> _EXERCISE DETAILS_
From the records below, output exactly the lines running from the line containing "exponent $-1/2$ &" through the line containing "0.004--0.015 & 0.005--0.014\\", and no others.

****

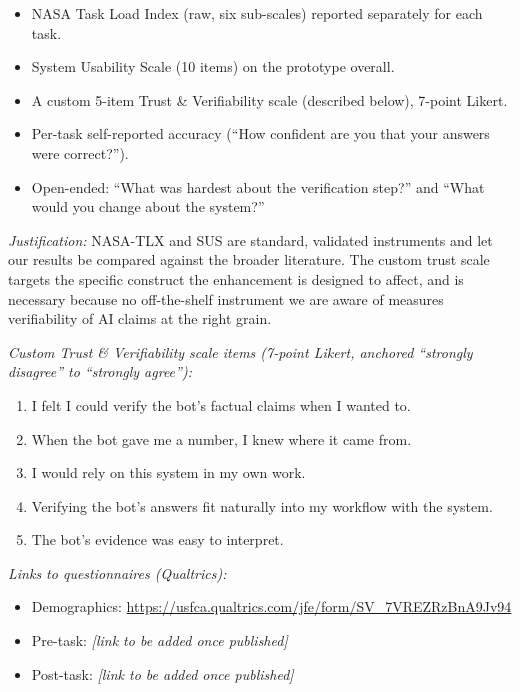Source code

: \begin{itemize}
    \item NASA Task Load Index (raw, six sub-scales) reported separately for each task.
    \item System Usability Scale (10 items) on the prototype overall.
    \item A custom 5-item Trust \& Verifiability scale (described below), 7-point Likert.
    \item Per-task self-reported accuracy (``How confident are you that your answers were correct?'').
    \item Open-ended: ``What was hardest about the verification step?'' and ``What would you change about the system?''
\end{itemize}

\textit{Justification:} NASA-TLX and SUS are standard, validated instruments and let our results be compared against the broader literature. The custom trust scale targets the specific construct the enhancement is designed to affect, and is necessary because no off-the-shelf instrument we are aware of measures verifiability of AI claims at the right grain.

\textit{Custom Trust \& Verifiability scale items (7-point Likert, anchored ``strongly disagree'' to ``strongly agree''):}
\begin{enumerate}
    \item I felt I could verify the bot's factual claims when I wanted to.
    \item When the bot gave me a number, I knew where it came from.
    \item I would rely on this system in my own work.
    \item Verifying the bot's answers fit naturally into my workflow with the system.
    \item The bot's evidence was easy to interpret.
\end{enumerate}

\textit{Links to questionnaires (Qualtrics):}

\begin{itemize}
    \item Demographics: \url{https://usfca.qualtrics.com/jfe/form/SV_7VREZRzBnA9Jv94}
    \item Pre-task: \textit{[link to be added once published]}
    \item Post-task: \textit{[link to be added once published]}
\end{itemize}

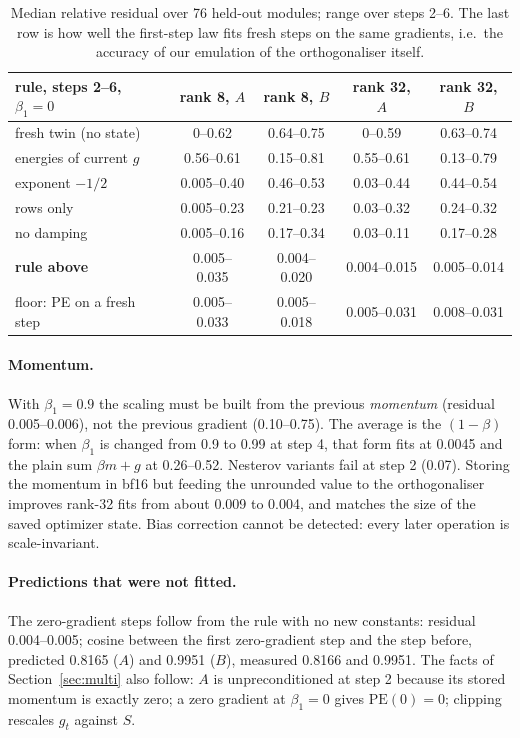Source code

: \documentclass[11pt]{article}
\begin{document}
\begin{table}[h]\centering\small
\begin{tabular}{lcccc}\toprule
rule, steps 2--6, $\beta_1=0$ & rank 8, $A$ & rank 8, $B$ & rank 32, $A$ & rank 32, $B$\\\midrule
fresh twin (no state) & 0--0.62 & 0.64--0.75 & 0--0.59 & 0.63--0.74\\
energies of current $g$ & 0.56--0.61 & 0.15--0.81 & 0.55--0.61 & 0.13--0.79\\
exponent $-1/2$ & 0.005--0.40 & 0.46--0.53 & 0.03--0.44 & 0.44--0.54\\
rows only & 0.005--0.23 & 0.21--0.23 & 0.03--0.32 & 0.24--0.32\\
no damping & 0.005--0.16 & 0.17--0.34 & 0.03--0.11 & 0.17--0.28\\
\textbf{rule above} & 0.005--0.035 & 0.004--0.020 & 0.004--0.015 & 0.005--0.014\\
floor: PE on a fresh step & 0.005--0.033 & 0.005--0.018 & 0.005--0.031 & 0.008--0.031\\\bottomrule
\end{tabular}
\caption{Median relative residual over 76 held-out modules; range over steps 2--6. The last row
is how well the first-step law fits fresh steps on the same gradients, i.e.\ the accuracy of our
emulation of the orthogonaliser itself.}
\end{table}

\paragraph{Momentum.} With $\beta_1=0.9$ the scaling must be built from the previous
\emph{momentum} (residual 0.005--0.006), not the previous gradient (0.10--0.75). The average is
the $(1-\beta)$ form: when $\beta_1$ is changed from 0.9 to 0.99 at step 4, that form fits at
0.0045 and the plain sum $\beta m+g$ at 0.26--0.52. Nesterov variants fail at step 2 (0.07).
Storing the momentum in bf16 but feeding the unrounded value to the orthogonaliser improves
rank-32 fits from about 0.009 to 0.004, and matches the size of the saved optimizer state.
Bias correction cannot be detected: every later operation is scale-invariant.

\paragraph{Predictions that were not fitted.} The zero-gradient steps follow from the rule with
no new constants: residual 0.004--0.005; cosine between the first zero-gradient step and the
step before, predicted 0.8165 ($A$) and 0.9951 ($B$), measured 0.8166 and 0.9951. The facts of
Section~\ref{sec:multi} also follow: $A$ is unpreconditioned at step 2 because its stored
momentum is exactly zero; a zero gradient at $\beta_1=0$ gives $\mathrm{PE}(0)=0$; clipping
rescales $g_t$ against $S$.
\end{document}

****

> _SOLUTION TO THIS PROBLEM_
exponent $-1/2$ & 0.005--0.40 & 0.46--0.53 & 0.03--0.44 & 0.44--0.54\\
rows only & 0.005--0.23 & 0.21--0.23 & 0.03--0.32 & 0.24--0.32\\
no damping & 0.005--0.16 & 0.17--0.34 & 0.03--0.11 & 0.17--0.28\\
\textbf{rule above} & 0.005--0.035 & 0.004--0.020 & 0.004--0.015 & 0.005--0.014\\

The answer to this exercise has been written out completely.